Given the material below, return only the lines starting at the line with "CAD (e.g. Autodesk Fusion 360)" and ending at the line with "7. Soft mechanisms and materials", exactly as they appear.
+++ SOURCE INFORMATION
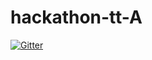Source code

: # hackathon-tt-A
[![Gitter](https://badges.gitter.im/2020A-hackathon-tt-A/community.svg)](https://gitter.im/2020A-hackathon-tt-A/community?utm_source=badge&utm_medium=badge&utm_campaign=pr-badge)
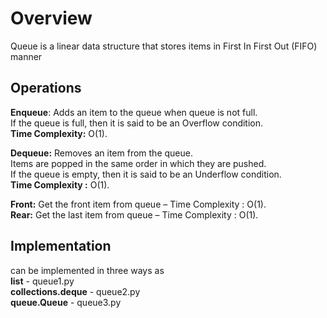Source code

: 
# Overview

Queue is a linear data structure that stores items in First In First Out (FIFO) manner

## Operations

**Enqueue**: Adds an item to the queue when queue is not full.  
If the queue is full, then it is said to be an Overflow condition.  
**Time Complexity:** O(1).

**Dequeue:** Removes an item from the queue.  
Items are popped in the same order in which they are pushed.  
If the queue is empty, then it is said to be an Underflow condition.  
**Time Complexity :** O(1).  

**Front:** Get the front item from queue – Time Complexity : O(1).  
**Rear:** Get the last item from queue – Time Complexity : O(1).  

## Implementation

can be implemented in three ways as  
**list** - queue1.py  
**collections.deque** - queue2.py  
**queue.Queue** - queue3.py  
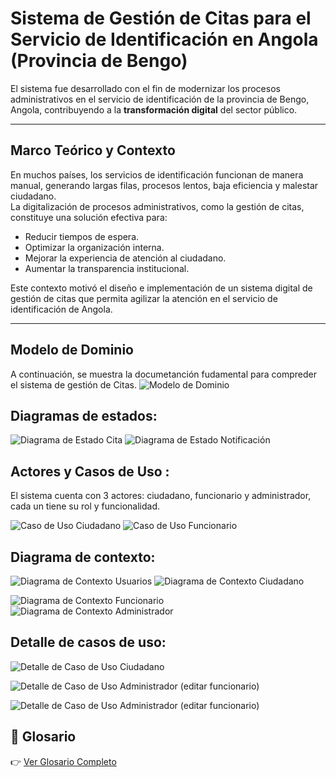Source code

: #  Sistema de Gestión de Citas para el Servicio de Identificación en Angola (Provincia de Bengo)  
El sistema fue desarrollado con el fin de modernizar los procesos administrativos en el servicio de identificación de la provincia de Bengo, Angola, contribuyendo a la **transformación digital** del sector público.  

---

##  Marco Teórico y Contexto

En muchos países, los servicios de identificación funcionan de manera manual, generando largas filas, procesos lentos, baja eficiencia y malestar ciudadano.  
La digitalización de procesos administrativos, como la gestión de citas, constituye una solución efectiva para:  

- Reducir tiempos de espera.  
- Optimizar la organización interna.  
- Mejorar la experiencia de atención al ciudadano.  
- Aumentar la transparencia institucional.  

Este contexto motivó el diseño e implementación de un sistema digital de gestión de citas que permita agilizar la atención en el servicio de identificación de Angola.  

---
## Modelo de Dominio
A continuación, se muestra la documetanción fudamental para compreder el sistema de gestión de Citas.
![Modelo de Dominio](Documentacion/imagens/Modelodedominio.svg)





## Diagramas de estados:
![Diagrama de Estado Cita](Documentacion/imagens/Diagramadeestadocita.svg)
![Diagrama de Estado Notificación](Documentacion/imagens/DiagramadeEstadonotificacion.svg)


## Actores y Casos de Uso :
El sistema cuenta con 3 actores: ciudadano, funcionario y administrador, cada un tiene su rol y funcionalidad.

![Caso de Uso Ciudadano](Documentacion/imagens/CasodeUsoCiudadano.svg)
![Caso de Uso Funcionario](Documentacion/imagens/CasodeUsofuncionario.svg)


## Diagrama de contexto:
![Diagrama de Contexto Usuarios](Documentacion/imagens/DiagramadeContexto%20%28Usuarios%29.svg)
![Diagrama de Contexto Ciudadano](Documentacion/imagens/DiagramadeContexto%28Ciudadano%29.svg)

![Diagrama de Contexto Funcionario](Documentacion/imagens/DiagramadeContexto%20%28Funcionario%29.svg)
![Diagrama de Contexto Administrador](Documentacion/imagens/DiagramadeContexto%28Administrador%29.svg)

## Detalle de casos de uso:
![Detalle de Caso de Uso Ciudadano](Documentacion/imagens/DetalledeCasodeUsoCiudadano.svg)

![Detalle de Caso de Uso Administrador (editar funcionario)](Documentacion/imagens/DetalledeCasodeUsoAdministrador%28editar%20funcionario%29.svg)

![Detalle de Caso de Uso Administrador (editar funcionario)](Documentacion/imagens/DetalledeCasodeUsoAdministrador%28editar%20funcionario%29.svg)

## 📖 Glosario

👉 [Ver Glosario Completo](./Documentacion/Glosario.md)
++++++
+++ SOURCE INFORMATION
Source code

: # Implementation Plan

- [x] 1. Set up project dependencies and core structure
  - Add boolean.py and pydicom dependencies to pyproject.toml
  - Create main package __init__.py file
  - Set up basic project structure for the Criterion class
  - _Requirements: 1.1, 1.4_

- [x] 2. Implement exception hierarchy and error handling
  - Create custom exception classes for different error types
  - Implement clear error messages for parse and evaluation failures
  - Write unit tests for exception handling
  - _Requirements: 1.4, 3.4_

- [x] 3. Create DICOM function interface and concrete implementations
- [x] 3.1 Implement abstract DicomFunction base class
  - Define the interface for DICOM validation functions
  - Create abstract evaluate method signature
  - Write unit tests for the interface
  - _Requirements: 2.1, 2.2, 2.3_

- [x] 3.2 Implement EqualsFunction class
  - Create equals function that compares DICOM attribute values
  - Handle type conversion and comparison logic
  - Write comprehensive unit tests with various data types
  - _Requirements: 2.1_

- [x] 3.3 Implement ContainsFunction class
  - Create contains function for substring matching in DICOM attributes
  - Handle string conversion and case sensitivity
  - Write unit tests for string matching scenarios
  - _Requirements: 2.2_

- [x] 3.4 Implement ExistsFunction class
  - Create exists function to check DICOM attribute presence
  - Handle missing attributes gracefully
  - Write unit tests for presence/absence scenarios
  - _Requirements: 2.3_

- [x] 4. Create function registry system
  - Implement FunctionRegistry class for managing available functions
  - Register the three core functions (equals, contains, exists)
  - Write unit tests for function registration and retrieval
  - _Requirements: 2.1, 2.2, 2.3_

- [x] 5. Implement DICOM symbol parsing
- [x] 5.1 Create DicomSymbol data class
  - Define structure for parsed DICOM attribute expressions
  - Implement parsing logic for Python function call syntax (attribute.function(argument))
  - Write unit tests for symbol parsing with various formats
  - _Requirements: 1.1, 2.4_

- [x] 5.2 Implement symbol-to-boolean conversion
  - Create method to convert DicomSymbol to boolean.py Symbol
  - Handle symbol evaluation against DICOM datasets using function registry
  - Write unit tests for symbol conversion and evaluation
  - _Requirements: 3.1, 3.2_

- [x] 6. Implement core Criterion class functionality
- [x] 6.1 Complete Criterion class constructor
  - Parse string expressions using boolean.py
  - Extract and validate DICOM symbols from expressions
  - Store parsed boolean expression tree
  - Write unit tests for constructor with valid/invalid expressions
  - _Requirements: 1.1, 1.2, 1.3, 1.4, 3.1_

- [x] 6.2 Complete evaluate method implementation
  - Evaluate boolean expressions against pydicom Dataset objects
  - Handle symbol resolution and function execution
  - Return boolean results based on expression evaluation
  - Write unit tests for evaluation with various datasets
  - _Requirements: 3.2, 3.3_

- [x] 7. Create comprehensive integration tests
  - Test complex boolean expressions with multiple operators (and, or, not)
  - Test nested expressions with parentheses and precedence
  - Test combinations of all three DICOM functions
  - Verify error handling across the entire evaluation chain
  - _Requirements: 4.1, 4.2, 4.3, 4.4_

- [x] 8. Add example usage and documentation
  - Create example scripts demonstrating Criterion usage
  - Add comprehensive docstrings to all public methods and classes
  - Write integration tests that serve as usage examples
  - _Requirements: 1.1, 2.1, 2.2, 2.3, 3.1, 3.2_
++++++
+++ SOURCE INFORMATION
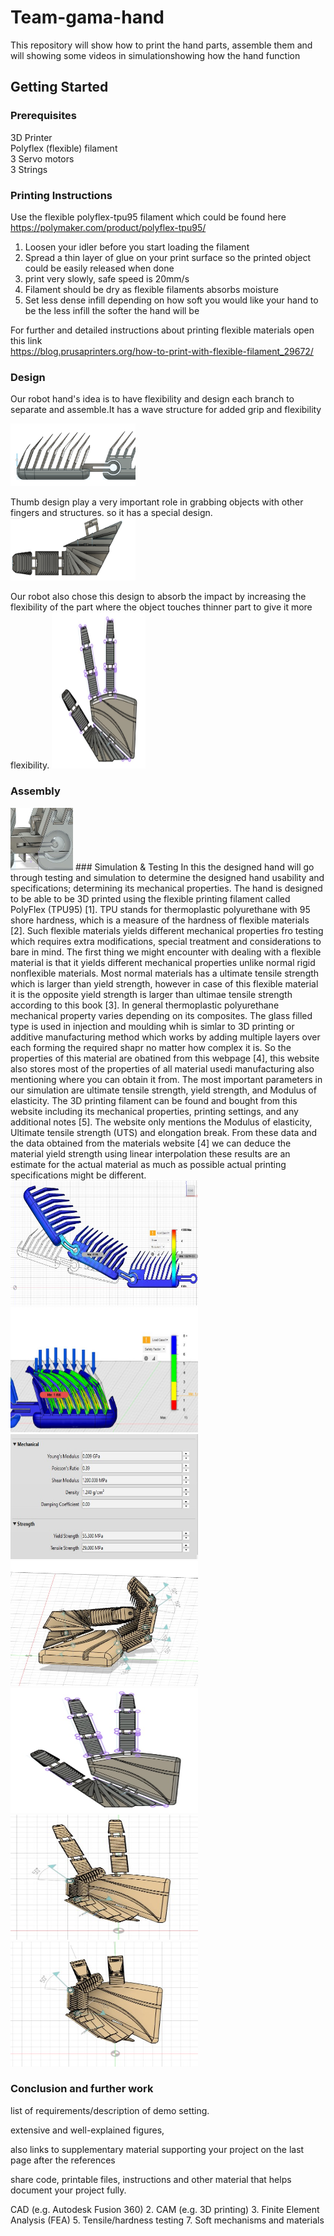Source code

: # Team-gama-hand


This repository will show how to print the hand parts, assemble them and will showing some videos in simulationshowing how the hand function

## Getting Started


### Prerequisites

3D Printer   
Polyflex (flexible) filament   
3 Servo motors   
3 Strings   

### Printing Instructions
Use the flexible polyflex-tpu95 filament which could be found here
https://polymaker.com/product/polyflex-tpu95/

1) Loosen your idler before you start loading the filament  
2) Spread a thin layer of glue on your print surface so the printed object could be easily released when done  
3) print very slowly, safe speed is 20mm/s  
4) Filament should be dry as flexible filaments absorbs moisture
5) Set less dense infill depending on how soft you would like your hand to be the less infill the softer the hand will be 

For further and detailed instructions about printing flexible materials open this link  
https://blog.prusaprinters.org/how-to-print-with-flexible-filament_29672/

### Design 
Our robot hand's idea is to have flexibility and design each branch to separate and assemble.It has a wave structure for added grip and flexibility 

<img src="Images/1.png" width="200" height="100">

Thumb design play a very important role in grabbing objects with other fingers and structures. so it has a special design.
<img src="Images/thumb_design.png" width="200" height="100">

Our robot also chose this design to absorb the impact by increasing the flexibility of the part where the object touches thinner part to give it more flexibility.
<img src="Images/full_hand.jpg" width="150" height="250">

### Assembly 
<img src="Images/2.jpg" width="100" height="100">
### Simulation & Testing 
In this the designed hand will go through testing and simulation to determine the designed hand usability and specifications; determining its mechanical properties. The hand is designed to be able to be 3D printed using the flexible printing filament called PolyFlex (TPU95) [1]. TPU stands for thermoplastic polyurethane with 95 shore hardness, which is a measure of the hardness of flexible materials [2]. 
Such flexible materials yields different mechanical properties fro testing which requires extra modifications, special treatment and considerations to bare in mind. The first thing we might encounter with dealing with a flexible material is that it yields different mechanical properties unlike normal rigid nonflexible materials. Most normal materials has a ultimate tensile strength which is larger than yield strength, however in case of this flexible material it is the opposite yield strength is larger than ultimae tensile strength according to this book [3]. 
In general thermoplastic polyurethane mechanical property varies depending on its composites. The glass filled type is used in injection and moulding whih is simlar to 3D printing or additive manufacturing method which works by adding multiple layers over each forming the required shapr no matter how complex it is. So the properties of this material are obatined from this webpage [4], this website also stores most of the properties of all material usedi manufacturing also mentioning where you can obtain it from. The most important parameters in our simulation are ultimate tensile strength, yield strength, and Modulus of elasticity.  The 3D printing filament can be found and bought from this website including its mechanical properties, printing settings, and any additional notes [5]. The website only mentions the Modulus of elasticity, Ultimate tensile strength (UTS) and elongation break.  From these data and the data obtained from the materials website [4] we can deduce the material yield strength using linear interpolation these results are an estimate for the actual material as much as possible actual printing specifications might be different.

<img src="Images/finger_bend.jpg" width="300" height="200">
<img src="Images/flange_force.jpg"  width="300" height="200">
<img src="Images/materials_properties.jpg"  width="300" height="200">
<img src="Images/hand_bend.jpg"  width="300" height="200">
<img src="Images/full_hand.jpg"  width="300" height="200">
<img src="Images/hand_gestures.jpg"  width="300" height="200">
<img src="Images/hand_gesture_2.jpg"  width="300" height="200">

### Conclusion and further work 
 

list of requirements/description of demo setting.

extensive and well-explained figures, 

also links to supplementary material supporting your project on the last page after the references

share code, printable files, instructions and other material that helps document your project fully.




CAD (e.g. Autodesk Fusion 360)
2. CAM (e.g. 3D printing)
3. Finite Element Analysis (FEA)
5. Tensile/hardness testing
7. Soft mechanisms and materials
++++++
• OUTPUT OF THE TASK:
CAD (e.g. Autodesk Fusion 360)
2. CAM (e.g. 3D printing)
3. Finite Element Analysis (FEA)
5. Tensile/hardness testing
7. Soft mechanisms and materials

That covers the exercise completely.